**WORK ITEM:** Retype each entry verbatim. Do not include the images.

*** Block opens ***

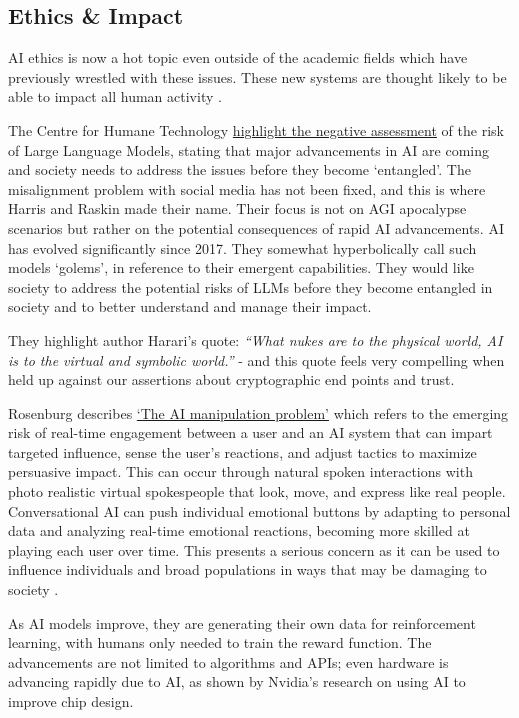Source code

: \subsection{Ethics \& Impact}
AI ethics is now a hot topic even outside of the academic fields which have previously wrestled with these issues. These new systems are thought likely to be able to impact all human activity \cite{eloundou2023gpts}. \par
The Centre for Humane Technology \href{https://www.humanetech.com/key-issues}{highlight the negative assessment} of the risk of Large Language Models, stating that major advancements in AI are coming and society needs to address the issues before they become `entangled'. The misalignment problem with social media has not been fixed, and this is where Harris and Raskin made their name. Their focus is not on AGI apocalypse scenarios but rather on the potential consequences of rapid AI advancements. AI has evolved significantly since 2017. They somewhat hyperbolically call such models `golems', in reference to their emergent capabilities. They would like society to address the potential risks of LLMs before they become entangled in society and to better understand and manage their impact.\par
They highlight author \cite{harari2014sapiens} Harari's quote: \textit{``What nukes are to the physical world, AI is to the virtual and symbolic world.''} - and this quote feels very compelling when held up against our assertions about cryptographic end points and trust.\par
Rosenburg describes \href{https://bigthink.com/the-present/danger-conversational-ai/}{`The AI manipulation problem'} which refers to the emerging risk of real-time engagement between a user and an AI system that can impart targeted influence, sense the user's reactions, and adjust tactics to maximize persuasive impact. This can occur through natural spoken interactions with photo realistic virtual spokespeople that look, move, and express like real people. Conversational AI can push individual emotional buttons by adapting to personal data and analyzing real-time emotional reactions, becoming more skilled at playing each user over time. This presents a serious concern as it can be used to influence individuals and broad populations in ways that may be damaging to society \cite{Rosenberg2023}. \par
As AI models improve, they are generating their own data for reinforcement learning, with humans only needed to train the reward function. The advancements are not limited to algorithms and APIs; even hardware is advancing rapidly due to AI, as shown by Nvidia's research on using AI to improve chip design.\par
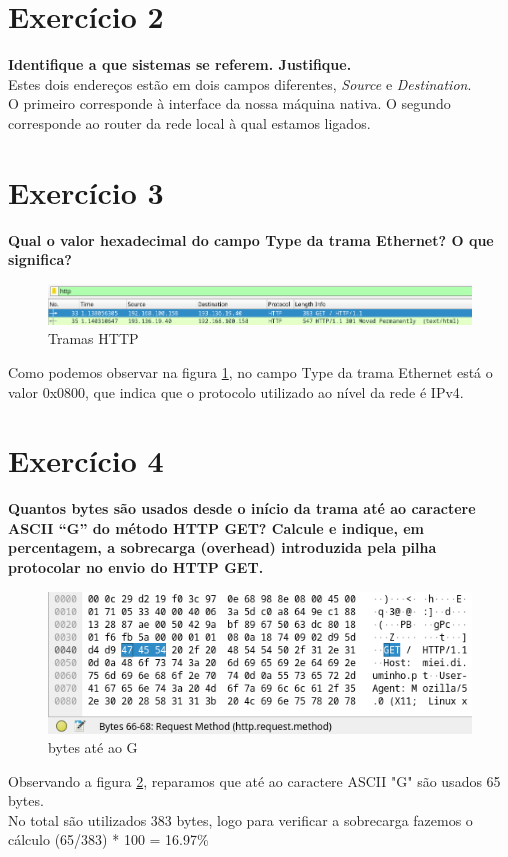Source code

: \documentclass[a4paper]{report}
\begin{document}
\section{Exercício 2}
\textbf{Identifique a que sistemas se referem. Justifique.}\\
Estes dois endereços estão em dois campos diferentes, \textit{Source} e
\textit{Destination}.\\
O primeiro corresponde à interface da nossa máquina nativa. O segundo
corresponde ao router da rede local à qual estamos ligados.

\section{Exercício 3}
\textbf{Qual o valor hexadecimal do campo Type da trama Ethernet? O que
significa?}

\begin{figure}[H]
    \centering 
    \includegraphics[width=\textwidth]{images/tramasHttp.png}  
    \caption{Tramas HTTP}
    \label{fig:tramasHttp}
\end{figure}
Como podemos observar na figura \ref{fig:tramasHttp}, no campo Type da trama
Ethernet está o valor 0x0800, que indica que o protocolo utilizado ao nível da
rede é IPv4.

\section{Exercício 4}
\textbf{Quantos bytes são usados desde o início da trama até ao caractere ASCII
“G” do método HTTP GET? Calcule e indique, em percentagem, a sobrecarga
(overhead) introduzida pela pilha protocolar no envio do HTTP GET.}

\begin{figure}[H]
    \centering 
    \includegraphics[width=\textwidth]{images/bytes2G.png}
    \caption{bytes até ao G}
    \label{fig:bytes2G}
\end{figure}
Observando a figura \ref{fig:bytes2G}, reparamos que até ao caractere ASCII "G"
são usados 65 bytes.\\
No total são utilizados 383 bytes, logo para verificar a sobrecarga fazemos o
cálculo (65/383) * 100 = 16.97\%
\end{document}
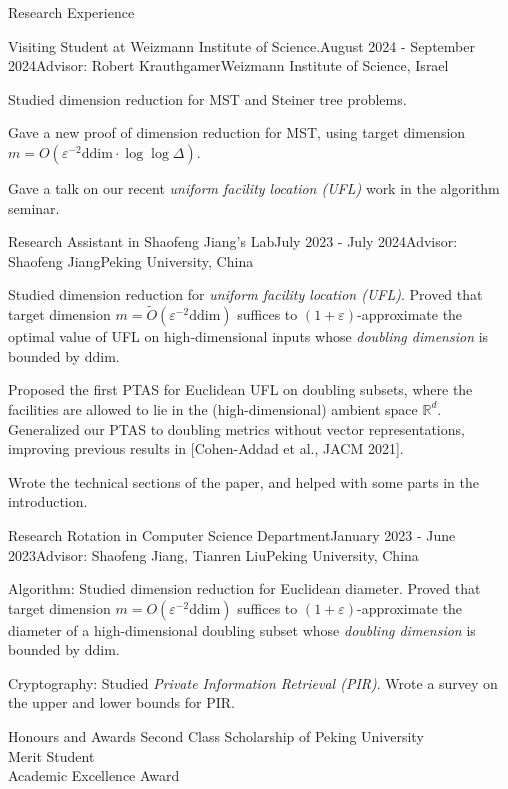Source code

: \documentclass{resume} %
\begin{document}
\begin{rSection}{Research Experience}{}
    \begin{rSubsection}{Visiting Student at Weizmann Institute of Science.}{August 2024 - September 2024}{Advisor: Robert Krauthgamer}{Weizmann Institute of Science, Israel}
        \item Studied dimension reduction for MST and Steiner tree problems.
        \item Gave a new proof of dimension reduction for MST, using target dimension $m = O(\varepsilon^{-2} \mathrm{ddim} \cdot \log\log \Delta)$.
        \item Gave a talk on our recent \emph{uniform facility location (UFL)} work in the algorithm seminar.
    \end{rSubsection}

    \begin{rSubsection}{Research Assistant in Shaofeng Jiang's Lab}{July 2023 - July 2024}{Advisor: Shaofeng Jiang}{Peking University, China}
       \item Studied dimension reduction for \emph{uniform facility location (UFL)}. 
       Proved that target dimension $m = \tilde{O}(\varepsilon^{-2} \mathrm{ddim})$ suffices to $(1+\varepsilon)$-approximate the optimal value of UFL on high-dimensional inputs whose \emph{doubling dimension} is bounded by $\mathrm{ddim}$.
       \item Proposed the first PTAS for Euclidean UFL on doubling subsets, where the facilities are allowed to lie in the (high-dimensional) ambient space $\mathbb{R}^d$. 
       Generalized our PTAS to doubling metrics without vector representations, improving previous results in [Cohen-Addad et al., JACM 2021].
       \item Wrote the technical sections of the paper, and helped with some parts in the introduction.
    \end{rSubsection}

    \begin{rSubsection}{Research Rotation in Computer Science Department}{January 2023 - June 2023}{Advisor: Shaofeng Jiang, Tianren Liu}{Peking University, China}
        \item Algorithm: Studied dimension reduction for Euclidean diameter. 
        Proved that target dimension $m = O(\varepsilon^{-2} \mathrm{ddim})$ suffices to $(1+\varepsilon)$-approximate the diameter of a high-dimensional doubling subset whose \emph{doubling dimension} is bounded by $\mathrm{ddim}$.
        \item Cryptography: Studied \emph{Private Information Retrieval (PIR)}.
        Wrote a survey on the upper and lower bounds for PIR.
    \end{rSubsection}
\end{rSection}

\begin{rSection}{Honours and Awards}{}
    Second Class Scholarship of Peking University 
    \\ Merit Student 
    \\ Academic Excellence Award 
\end{rSection}
\end{document}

*** Block closes ***

**EXERCISE OUTPUT:**
Source code

: \subsection{Ethics \& Impact}
AI ethics is now a hot topic even outside of the academic fields which have previously wrestled with these issues. These new systems are thought likely to be able to impact all human activity \cite{eloundou2023gpts}. \par
The Centre for Humane Technology \href{https://www.humanetech.com/key-issues}{highlight the negative assessment} of the risk of Large Language Models, stating that major advancements in AI are coming and society needs to address the issues before they become `entangled'. The misalignment problem with social media has not been fixed, and this is where Harris and Raskin made their name. Their focus is not on AGI apocalypse scenarios but rather on the potential consequences of rapid AI advancements. AI has evolved significantly since 2017. They somewhat hyperbolically call such models `golems', in reference to their emergent capabilities. They would like society to address the potential risks of LLMs before they become entangled in society and to better understand and manage their impact.\par
They highlight author \cite{harari2014sapiens} Harari's quote: \textit{``What nukes are to the physical world, AI is to the virtual and symbolic world.''} - and this quote feels very compelling when held up against our assertions about cryptographic end points and trust.\par
Rosenburg describes \href{https://bigthink.com/the-present/danger-conversational-ai/}{`The AI manipulation problem'} which refers to the emerging risk of real-time engagement between a user and an AI system that can impart targeted influence, sense the user's reactions, and adjust tactics to maximize persuasive impact. This can occur through natural spoken interactions with photo realistic virtual spokespeople that look, move, and express like real people. Conversational AI can push individual emotional buttons by adapting to personal data and analyzing real-time emotional reactions, becoming more skilled at playing each user over time. This presents a serious concern as it can be used to influence individuals and broad populations in ways that may be damaging to society \cite{Rosenberg2023}. \par
As AI models improve, they are generating their own data for reinforcement learning, with humans only needed to train the reward function. The advancements are not limited to algorithms and APIs; even hardware is advancing rapidly due to AI, as shown by Nvidia's research on using AI to improve chip design.\par
Source code

: \documentclass[a4paper]{report}
\begin{document}
\section{Exercício 2}
\textbf{Identifique a que sistemas se referem. Justifique.}\\
Estes dois endereços estão em dois campos diferentes, \textit{Source} e
\textit{Destination}.\\
O primeiro corresponde à interface da nossa máquina nativa. O segundo
corresponde ao router da rede local à qual estamos ligados.

\section{Exercício 3}
\textbf{Qual o valor hexadecimal do campo Type da trama Ethernet? O que
significa?}

\begin{figure}[H]
    \centering 
    \includegraphics[width=\textwidth]{images/tramasHttp.png}  
    \caption{Tramas HTTP}
    \label{fig:tramasHttp}
\end{figure}
Como podemos observar na figura \ref{fig:tramasHttp}, no campo Type da trama
Ethernet está o valor 0x0800, que indica que o protocolo utilizado ao nível da
rede é IPv4.

\section{Exercício 4}
\textbf{Quantos bytes são usados desde o início da trama até ao caractere ASCII
“G” do método HTTP GET? Calcule e indique, em percentagem, a sobrecarga
(overhead) introduzida pela pilha protocolar no envio do HTTP GET.}

\begin{figure}[H]
    \centering 
    \includegraphics[width=\textwidth]{images/bytes2G.png}
    \caption{bytes até ao G}
    \label{fig:bytes2G}
\end{figure}
Observando a figura \ref{fig:bytes2G}, reparamos que até ao caractere ASCII "G"
são usados 65 bytes.\\
No total são utilizados 383 bytes, logo para verificar a sobrecarga fazemos o
cálculo (65/383) * 100 = 16.97\%
\end{document}
Source code

: \documentclass{resume} %
\begin{document}
\begin{rSection}{Research Experience}{}
    \begin{rSubsection}{Visiting Student at Weizmann Institute of Science.}{August 2024 - September 2024}{Advisor: Robert Krauthgamer}{Weizmann Institute of Science, Israel}
        \item Studied dimension reduction for MST and Steiner tree problems.
        \item Gave a new proof of dimension reduction for MST, using target dimension $m = O(\varepsilon^{-2} \mathrm{ddim} \cdot \log\log \Delta)$.
        \item Gave a talk on our recent \emph{uniform facility location (UFL)} work in the algorithm seminar.
    \end{rSubsection}

    \begin{rSubsection}{Research Assistant in Shaofeng Jiang's Lab}{July 2023 - July 2024}{Advisor: Shaofeng Jiang}{Peking University, China}
       \item Studied dimension reduction for \emph{uniform facility location (UFL)}. 
       Proved that target dimension $m = \tilde{O}(\varepsilon^{-2} \mathrm{ddim})$ suffices to $(1+\varepsilon)$-approximate the optimal value of UFL on high-dimensional inputs whose \emph{doubling dimension} is bounded by $\mathrm{ddim}$.
       \item Proposed the first PTAS for Euclidean UFL on doubling subsets, where the facilities are allowed to lie in the (high-dimensional) ambient space $\mathbb{R}^d$. 
       Generalized our PTAS to doubling metrics without vector representations, improving previous results in [Cohen-Addad et al., JACM 2021].
       \item Wrote the technical sections of the paper, and helped with some parts in the introduction.
    \end{rSubsection}

    \begin{rSubsection}{Research Rotation in Computer Science Department}{January 2023 - June 2023}{Advisor: Shaofeng Jiang, Tianren Liu}{Peking University, China}
        \item Algorithm: Studied dimension reduction for Euclidean diameter. 
        Proved that target dimension $m = O(\varepsilon^{-2} \mathrm{ddim})$ suffices to $(1+\varepsilon)$-approximate the diameter of a high-dimensional doubling subset whose \emph{doubling dimension} is bounded by $\mathrm{ddim}$.
        \item Cryptography: Studied \emph{Private Information Retrieval (PIR)}.
        Wrote a survey on the upper and lower bounds for PIR.
    \end{rSubsection}
\end{rSection}

\begin{rSection}{Honours and Awards}{}
    Second Class Scholarship of Peking University 
    \\ Merit Student 
    \\ Academic Excellence Award 
\end{rSection}
\end{document}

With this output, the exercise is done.